It Took Me 30 Years to Solve This VFX Problem – Green Screen Problem [video]

(youtube.com)

120 points | by yincrash 4 days ago

12 comments

Springtime 2 hours ago
In an earlier video they made a couple years back about Disney's sodium vapor technique Paul Debevec suggested he was considering creating a dataset using a similar premise: filming enough perfectly masked references to be able to train models to achieve better keying. So it was interesting seeing Corridor tackle this by instead using synthetic data.
[-]
- somat 2 hours ago
  With regards to the sodium vapor process, an idea has been percolating in the back of my head ever since I saw that video. But I don't really have the budget to try it out.
  theory: make the mask out of non-visable light
  illuminate the backing screen in near Infra-Red light. (after a bit of thought I chose near-IR as opposed to near-UV for hopefully obvious reasons)
  point two cameras at a splitting prism with a near IR pass filter(I have confirmed that such thing exists and is commercially available)
  Leave the 90 degree(unaltered path) camera untouched, this is the visible camera.
  Remove the IR filter from the 180 degree(filter path) camera, this is the mask camera.
  Now you get a perfect non-color shifting mask(in theory), The splitting prism would hurt light intake. It might be worth it to try putting the cameras really close together , pointed same direction, no prism, and see if that is close enough.
  [-]
  - overvale 2 hours ago
    Debevec tried a version of this: https://arxiv.org/abs/2306.13702
  - wiml 1 hour ago
    This approach was used in the 1950s/60s with ultraviolet light (rather than IR) to create a traveling matte. I'm not sure why visible-light techniques won out. Easier to make sure that the illumination is set up correctly, maybe?
  - actionfromafar 2 hours ago
    I'll do you one better, which requires no special cameras (most have IR filters) nor double cameras or prisms.
    Shoot the scene in 48 or 96 fps. Sync the set lighting to odd frames. Every odd frame, the set lights are on. Every even frame, set lights are off.
    For the backing screen, do the reverse. Even frames, the backing screen is on. Odd frames, backing screen is off.
    There you go. Mask / normal shot / Mask normal shot / Mask ... you get the idea.
    Of course, motion will cause normal image and mask go out of sync, but I bet that can be remedied by interpolating a new frame between every mask frame. Plus, when you mix it down to 24fps you can introduce as much motion blur and shutter angle "emulation" as you want.
    [-]
    - ryandamm 1 hour ago
      This is called “ghost frame” and already exists in Red cameras and virtual production wall tools like Disguise.
    - amluto 1 hour ago
      Surely this makes your actors feel sick? And wouldn’t it make your motion blur look dashed and also cause artifacts at the edge of the mask if there’s a lot of motion?
      [-]
      - throwway120385 1 hour ago
        You could strobe at some multiple of the sensor frame rate as long as your strobes are continuous through the integration period of the sensor and the lighting fades very quickly. This probably wouldn't work with incandescents but people strobe LEDs a lot to boost the instantaneous illumination without going past the continuous power rating in the datasheet.
      - kibibu 1 hour ago
        Incandescent and fluorescent lights already flicker at your AC power frequency. Just gotta be higher than that
        [-]
        joecool1029 10 minutes ago
        phosphors and capacitors are a thing that mask that, so is high frequency switching way above this rate…

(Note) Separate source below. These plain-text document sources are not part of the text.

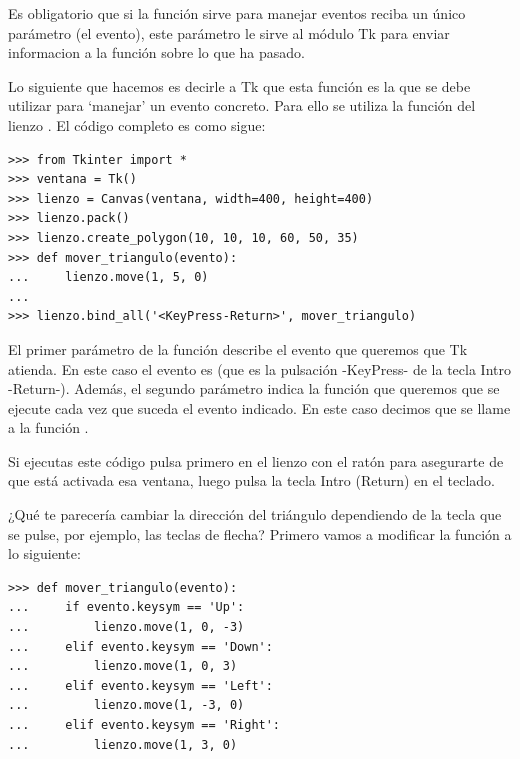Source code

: Es obligatorio que si la función sirve para manejar eventos reciba un único parámetro (el evento), este parámetro le sirve al módulo Tk para enviar informacion a la función sobre lo que ha pasado.

Lo siguiente que hacemos es decirle a Tk que esta función es la que se debe utilizar para `manejar' un evento concreto. Para ello se utiliza la función del lienzo . El código completo es como sigue:

\begin{listing}
\begin{verbatim}
>>> from Tkinter import *
>>> ventana = Tk()
>>> lienzo = Canvas(ventana, width=400, height=400)
>>> lienzo.pack()
>>> lienzo.create_polygon(10, 10, 10, 60, 50, 35)
>>> def mover_triangulo(evento):
...     lienzo.move(1, 5, 0)
...
>>> lienzo.bind_all('<KeyPress-Return>', mover_triangulo)
\end{verbatim}
\end{listing}

El primer parámetro de la función  describe el evento que queremos que Tk atienda.  En este caso el evento es  (que es la pulsación -KeyPress- de la tecla Intro -Return-).  Además, el segundo parámetro indica la función que queremos que se ejecute cada vez que suceda el evento indicado. En este caso decimos que se llame a la función .

Si ejecutas este código pulsa primero en el lienzo con el ratón para asegurarte de que está activada esa ventana, luego pulsa la tecla Intro (Return) en el teclado.

¿Qué te parecería cambiar la dirección del triángulo dependiendo de la tecla que se pulse, por ejemplo, las teclas de flecha?  Primero vamos a modificar la función  a lo siguiente:

\begin{listing}
\begin{verbatim}
>>> def mover_triangulo(evento):
...     if evento.keysym == 'Up':
...         lienzo.move(1, 0, -3)
...     elif evento.keysym == 'Down':
...         lienzo.move(1, 0, 3)
...     elif evento.keysym == 'Left':
...         lienzo.move(1, -3, 0)
...     elif evento.keysym == 'Right':
...         lienzo.move(1, 3, 0)
\end{verbatim}
\end{listing}

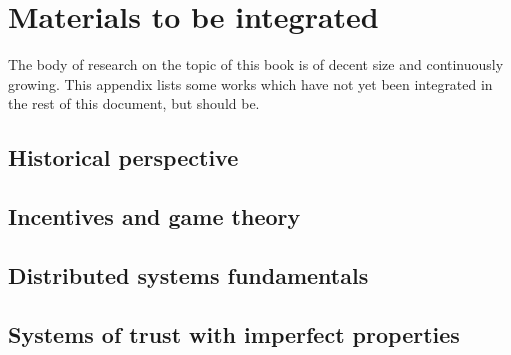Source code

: \chapter{Materials to be integrated}
The body of research on the topic of this book is of decent size and continuously growing. This appendix lists some works which have not yet been integrated in the rest of this document, but should be.

\section{Historical perspective}

\section{Incentives and game theory}

\section{Distributed systems fundamentals}

\section{Systems of trust with imperfect properties}
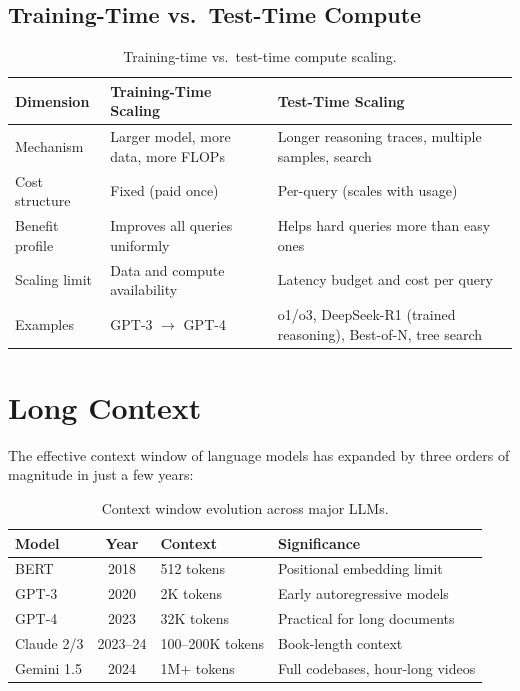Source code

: \subsection{Training-Time vs.\ Test-Time Compute}

\begin{table}[H]
\centering
\small
\begin{tabularx}{\textwidth}{@{}l X X@{}}
\toprule
\textbf{Dimension} & \textbf{Training-Time Scaling}
& \textbf{Test-Time Scaling} \\
\midrule
Mechanism & Larger model, more data, more FLOPs
  & Longer reasoning traces, multiple samples, search \\
Cost structure & Fixed (paid once) & Per-query (scales with usage) \\
Benefit profile & Improves all queries uniformly
  & Helps hard queries more than easy ones \\
Scaling limit & Data and compute availability
  & Latency budget and cost per query \\
Examples & GPT-3 $\to$ GPT-4 & o1/o3, DeepSeek-R1 (trained reasoning),
  Best-of-N, tree search \\
\bottomrule
\end{tabularx}
\caption{Training-time vs.\ test-time compute scaling.}
\label{tab:train_test_compute}
\end{table}


\section{Long Context}
\label{sec:long_context}

The effective context window of language models has expanded by three orders
of magnitude in just a few years:

\begin{table}[H]
\centering
\small
\begin{tabularx}{\textwidth}{@{}l c l X@{}}
\toprule
\textbf{Model} & \textbf{Year} & \textbf{Context} & \textbf{Significance} \\
\midrule
BERT       & 2018 & 512 tokens   & Positional embedding limit \\
GPT-3      & 2020 & 2K tokens    & Early autoregressive models \\
GPT-4      & 2023 & 32K tokens   & Practical for long documents \\
Claude 2/3 & 2023--24 & 100--200K tokens & Book-length context \\
Gemini 1.5 & 2024 & 1M+ tokens   & Full codebases, hour-long videos \\
\bottomrule
\end{tabularx}
\caption{Context window evolution across major LLMs.}
\label{tab:context_evolution}
\end{table}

        Anyway, an old HN submission I still use when buying light bulbs: https://news.ycombinator.com/item?id=14023196
  - diacritical 2 hours ago
    Don't humans and other warm objects also radiate IR?
    [-]
    - somat 2 hours ago
      That is far-IR, thermal stuff, Near-IR, 700 nanometer-ish is right below red in human vision.

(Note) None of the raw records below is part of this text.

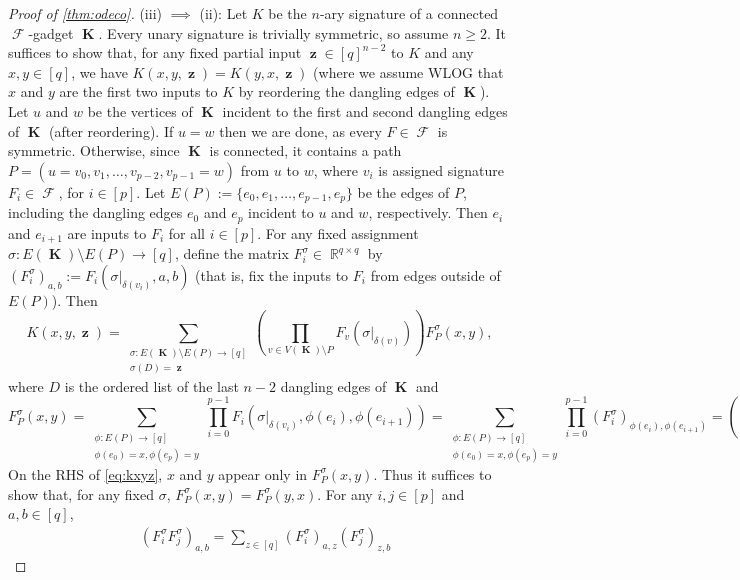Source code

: \documentclass{article}
\theoremstyle{remark}
\theoremstyle{definition}
\DeclareMathOperator{\rr}{\mathbb{R}}
\DeclareMathOperator{\vk}{\mathbf{K}}
\DeclareMathOperator{\vz}{\mathbf{z}}
\DeclareMathOperator{\fc}{\mathcal{F}}
\begin{document}
\begin{proof}[Proof of \autoref{thm:odeco}]
    (iii) $\implies$ (ii): Let $K$ be the $n$-ary signature of a connected $\fc$-gadget $\vk$.
    Every unary signature is trivially symmetric, so assume $n \geq 2$. It suffices to show that,
    for any fixed partial input $\vz \in [q]^{n-2}$ to $K$ and any $x,y \in [q]$, we have
    $K(x,y,\vz) = K(y,x,\vz)$ (where we assume WLOG that $x$ and $y$ are the first two inputs to $K$
    by reordering the dangling edges of $\vk$). Let $u$ and $w$ be the vertices of $\vk$ incident to
    the first and second dangling edges of $\vk$ (after reordering).
    If $u = w$ then we are done, as every $F \in \fc$ is symmetric.
    Otherwise, since $\vk$ is connected, it contains a path 
    $P = (u = v_0,v_1,\ldots,v_{p-2},v_{p-1} = w)$ 
    from $u$ to $w$, where $v_i$ is assigned signature $F_i \in \fc$, for $i \in [p]$.
    Let $E(P) := \{e_0,e_1,\ldots,e_{p-1},e_p\}$ be the edges of $P$, including the dangling edges
    $e_0$ and $e_p$ incident to $u$ and $w$, respectively.
    Then $e_i$ and $e_{i+1}$ are inputs to $F_i$ for all $i \in [p]$. 
    For any fixed assignment $\sigma: E(\vk) \setminus E(P) \to [q]$,
    define the matrix $F^\sigma_i \in \rr^{q \times q}$ by 
    $(F^\sigma_i)_{a,b} := F_i(\sigma|_{\delta(v_i)},a,b)$ 
    (that is, fix the inputs to $F_i$ from edges outside of $E(P)$). Then
    \begin{equation}
        K(x,y,\vz) = 
        \sum_{\substack{\sigma: E(\vk) \setminus E(P) \to [q] \\ \sigma(D) = \vz}} 
        \left(\prod_{v \in V(\vk) \setminus P} F_v(\sigma|_{\delta(v)})\right) 
        F^\sigma_P(x,y),
        \label{eq:kxyz}
    \end{equation}
    where $D$ is the ordered list of the last $n-2$ dangling edges of $\vk$ and
    \[
        F^\sigma_P(x,y) =
        \sum_{\substack{\phi: E(P) \to [q] \\ \phi(e_0)=x,\phi(e_p)=y}} 
            \prod_{i=0}^{p-1} F_i(\sigma|_{\delta(v_i)}, \phi(e_i),\phi(e_{i+1}))
        = \sum_{\substack{\phi: E(P) \to [q] \\ \phi(e_0)=x,\phi(e_p)=y}} 
        \prod_{i=0}^{p-1} (F^\sigma_i)_{\phi(e_i),\phi(e_{i+1})}
        = \left(\prod_{i=0}^{p-1} F^\sigma_i\right)_{x,y}.
    \]
    On the RHS of \eqref{eq:kxyz}, $x$ and $y$
    appear only in $F_P^\sigma(x,y)$. Thus it suffices to show that, for any fixed $\sigma$,
    $F^\sigma_P(x,y) = F^\sigma_P(y,x)$. For any $i,j \in [p]$ and $a,b \in [q]$,
    \begin{align*}
        &(F_i^\sigma F_j^\sigma)_{a,b} = \sum_{z \in [q]} (F_i^\sigma)_{a,z} (F_j^\sigma)_{z,b}

\end{align*}
\end{proof}
\end{document}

      Camera sensors can pick up a little near-IR so they have have a filter to block it. If that filter was removed and a filter to block visable light was used in place you would have a camera that can only see non-visable light. Poorly, the camera was not engineered to operate in this bandwidth, but it might be good enough for a mask. A mask that does not interfere with any visible colors.
      [-]
      - fc417fc802 44 minutes ago
        > Poorly, the camera was not engineered to operate in this bandwidth
        At least for cheap sensors in phones and security cameras that engineering consists of installing an IR filter. They pick it up just fine but we often don't want them to.
        Keep in mind that sensors are inherently monochrome. They use multiple input pixels per output pixel with various filters in order to determine information about color.

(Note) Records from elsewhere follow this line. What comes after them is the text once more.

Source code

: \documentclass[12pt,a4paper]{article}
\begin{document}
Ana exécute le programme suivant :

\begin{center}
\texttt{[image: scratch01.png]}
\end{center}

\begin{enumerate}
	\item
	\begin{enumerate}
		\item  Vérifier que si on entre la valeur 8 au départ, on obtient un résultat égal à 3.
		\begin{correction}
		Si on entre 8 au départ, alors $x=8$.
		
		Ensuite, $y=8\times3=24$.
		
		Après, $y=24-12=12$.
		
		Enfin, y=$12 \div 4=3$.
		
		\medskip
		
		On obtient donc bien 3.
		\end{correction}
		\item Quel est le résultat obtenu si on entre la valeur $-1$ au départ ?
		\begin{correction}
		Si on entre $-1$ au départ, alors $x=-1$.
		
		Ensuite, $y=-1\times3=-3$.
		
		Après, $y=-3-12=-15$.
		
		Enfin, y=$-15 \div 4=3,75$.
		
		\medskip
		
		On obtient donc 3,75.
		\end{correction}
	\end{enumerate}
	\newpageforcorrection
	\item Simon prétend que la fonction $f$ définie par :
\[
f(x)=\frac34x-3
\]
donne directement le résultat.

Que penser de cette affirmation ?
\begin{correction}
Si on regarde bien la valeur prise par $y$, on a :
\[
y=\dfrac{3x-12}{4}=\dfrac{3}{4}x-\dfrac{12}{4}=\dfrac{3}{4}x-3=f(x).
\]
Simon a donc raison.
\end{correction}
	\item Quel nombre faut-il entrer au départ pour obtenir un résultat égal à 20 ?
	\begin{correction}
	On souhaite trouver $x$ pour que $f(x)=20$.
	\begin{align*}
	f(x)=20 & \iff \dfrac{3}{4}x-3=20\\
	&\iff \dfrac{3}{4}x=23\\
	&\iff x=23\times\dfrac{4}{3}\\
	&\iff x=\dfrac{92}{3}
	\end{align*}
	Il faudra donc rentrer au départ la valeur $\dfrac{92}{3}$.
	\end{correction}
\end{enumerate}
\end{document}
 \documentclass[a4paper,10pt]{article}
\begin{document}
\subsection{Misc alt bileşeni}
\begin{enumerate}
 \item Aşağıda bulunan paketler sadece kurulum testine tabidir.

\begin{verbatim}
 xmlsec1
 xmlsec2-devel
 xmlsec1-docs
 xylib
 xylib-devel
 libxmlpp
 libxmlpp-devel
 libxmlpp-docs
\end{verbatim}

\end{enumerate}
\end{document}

      - throwway120385 1 hour ago
        You can actually dimly perceive near-IR LEDs -- they'll glow slightly red in darkness.
        [-]
        diacritical 51 minutes ago
        I remember reading some people can perceive some near IR, but mostly that near-IR LEDs actually leak some red themselves due to imperfections in manufacturing or something?
dylan604 1 hour ago
The sad thing about this is the problems encountered during post from the production team saying "fix it post" during the shoot. I've been on set for green screen shoots where the lighting was not done properly. I watched the gaffer walk across the set taking readings from his meter before saying the lighting was good. I flip on the waveform and told him it was not even (which never goes down well when camera dept tells the gaffer it's not right). He put up an argument, went back and took measurements again before repeating it was good. I flipped the screen around and showed him where it was obviously not even. A third set of meter readings and he starts adjust lights. Once the footage was in post, the fx team commented about how easy the keys were because of the even lighting.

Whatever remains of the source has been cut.